2. BPA was created to coat plastic in 1939. BPA is used to stabilize the chemicals on thermal-coated paper so the receipt paper doesn’t take on every mark from every single thing touching it, and it better preserves the marks on the paper.
3. BPA has been totally banned in Japan because of health concerns.
4. Thermal coating is what makes those receipts slippery and difficult to write on with a pen.
5. BPA is much more unstable when used on paper than it is on plastics (see Science News to learn more).
6. BPA’s use in plastics is to prevent the chemicals from becoming brittle and degrading (as the chemicals in plastic are wont to do).
7. The major health concern with BPA is that it has been linked to cancers and other diseases, it disrupts estrogen levels. The chemical BPA leaches out of the plastics it is used in (generally Plastic No. 7 has BPA) when the plastic becomes unstable because of heat or breaking apart. TIME magazine published this report, which Enviro Girl deems mainstream enough to link to in this post for readers who wish to know more about the studies regarding the health risks with BPA.
8. Last week the FDA backpedaled on its stance on exposure to BPA being dangerous. The Milwaukee Journal Sentinel gives the entire story here. Coincidentally, this switch in position followed meetings between the EPA and heavy-hitting lobbyists from the chemical industry.
Records show that six representatives of the American Chemistry Council were at the meeting. So was a lobbyist for SABIC Innovative Plastics, a Saudi Arabian company and one of the world’s leading BPA makers.

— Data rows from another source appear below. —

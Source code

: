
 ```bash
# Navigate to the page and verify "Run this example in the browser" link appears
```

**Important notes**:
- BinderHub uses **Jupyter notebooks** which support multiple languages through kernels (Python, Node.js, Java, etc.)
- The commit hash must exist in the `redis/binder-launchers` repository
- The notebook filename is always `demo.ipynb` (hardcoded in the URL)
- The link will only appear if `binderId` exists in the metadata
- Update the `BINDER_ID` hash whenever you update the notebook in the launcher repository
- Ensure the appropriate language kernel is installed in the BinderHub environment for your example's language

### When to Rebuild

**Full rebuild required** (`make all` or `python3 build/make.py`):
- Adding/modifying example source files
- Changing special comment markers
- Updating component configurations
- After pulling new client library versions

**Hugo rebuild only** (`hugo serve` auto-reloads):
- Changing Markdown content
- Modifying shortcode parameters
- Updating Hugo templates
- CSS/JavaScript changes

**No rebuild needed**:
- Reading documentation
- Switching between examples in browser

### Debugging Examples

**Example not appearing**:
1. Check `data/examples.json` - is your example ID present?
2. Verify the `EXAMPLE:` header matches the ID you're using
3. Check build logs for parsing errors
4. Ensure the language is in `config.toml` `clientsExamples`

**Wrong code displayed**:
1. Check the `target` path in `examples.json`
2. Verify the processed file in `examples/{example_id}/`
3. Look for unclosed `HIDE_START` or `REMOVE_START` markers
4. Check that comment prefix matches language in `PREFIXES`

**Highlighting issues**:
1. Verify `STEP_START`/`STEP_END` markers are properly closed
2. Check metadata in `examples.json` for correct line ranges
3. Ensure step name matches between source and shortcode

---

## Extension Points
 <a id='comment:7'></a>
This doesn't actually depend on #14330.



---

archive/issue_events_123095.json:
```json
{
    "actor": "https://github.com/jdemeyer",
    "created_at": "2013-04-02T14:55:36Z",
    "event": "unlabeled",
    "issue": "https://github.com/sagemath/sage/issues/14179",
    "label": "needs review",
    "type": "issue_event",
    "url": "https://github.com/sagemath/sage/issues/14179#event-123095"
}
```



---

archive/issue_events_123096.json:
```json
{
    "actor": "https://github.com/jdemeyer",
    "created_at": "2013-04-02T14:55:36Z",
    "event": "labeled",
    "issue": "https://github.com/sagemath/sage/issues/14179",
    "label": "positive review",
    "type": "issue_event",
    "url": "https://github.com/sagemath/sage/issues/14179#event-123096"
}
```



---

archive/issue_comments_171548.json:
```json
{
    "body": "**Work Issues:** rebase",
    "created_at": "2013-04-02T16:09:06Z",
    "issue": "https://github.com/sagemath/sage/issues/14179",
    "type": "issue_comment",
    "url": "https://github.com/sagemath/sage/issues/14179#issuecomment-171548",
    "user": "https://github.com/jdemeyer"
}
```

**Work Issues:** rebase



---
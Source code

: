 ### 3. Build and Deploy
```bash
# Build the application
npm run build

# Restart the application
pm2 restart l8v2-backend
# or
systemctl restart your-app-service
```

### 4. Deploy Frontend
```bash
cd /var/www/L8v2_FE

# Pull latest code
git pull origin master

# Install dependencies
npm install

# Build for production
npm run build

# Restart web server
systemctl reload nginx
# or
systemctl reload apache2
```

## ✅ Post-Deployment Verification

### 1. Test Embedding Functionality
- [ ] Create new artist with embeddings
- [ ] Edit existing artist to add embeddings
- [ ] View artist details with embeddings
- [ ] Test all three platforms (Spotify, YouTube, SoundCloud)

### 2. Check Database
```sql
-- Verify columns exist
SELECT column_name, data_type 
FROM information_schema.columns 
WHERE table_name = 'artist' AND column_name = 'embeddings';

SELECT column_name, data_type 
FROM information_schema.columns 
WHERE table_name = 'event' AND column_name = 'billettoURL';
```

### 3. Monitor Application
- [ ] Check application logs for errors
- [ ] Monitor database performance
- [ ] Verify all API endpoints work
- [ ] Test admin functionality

Minutes of the meeting show that the industry lobbyists presented a letter from Cal Dooley, president and chief executive officer of their group, saying that the government’s designation of a “chemical of concern” would have a negative impact on his industry’s sales.
Dooley asked that government regulators give chemical companies early notice on any plans to regulate the chemicals before telling the public. Dooley’s letter addresses the negative financial impact on all chemicals when they are subjected to government regulation, and he held out BPA as having been especially affected.
9. The only provider of BPA-free thermal coated cash register receipt paper is Appleton Paper. Because Japan had banned BPA, the company decided to go with a different chemical coating. They were concerned both about the health risks to their employees who would handle BPA-coated paper all day long in their mill and consumers.
10. BPA is less expensive to use than the chemical that Appleton Paper is using to thermal-coat paper. This is the primary reason BPA is used in receipt paper: the final product costs less than a safer product.
So what’s an eco-warrior to do about BPA on receipts? If you own a business, you can switch to a different type of register paper. If you work at a business, you can explain your concerns to the owner. You can opt out of receipts as a consumer OR request a receipt printed on bond paper to insure your safety. The people most harmed by BPA in receipts are those people touching it frequently–not the occasional shopper, but retail workers and people working at paper mills producing thermal coated paper.
The jury is still officially “out” on the issue of BPA, but rest assured, you are coming into contact with it every time you touch a cash register receipt. BPA isn’t just found in plastics.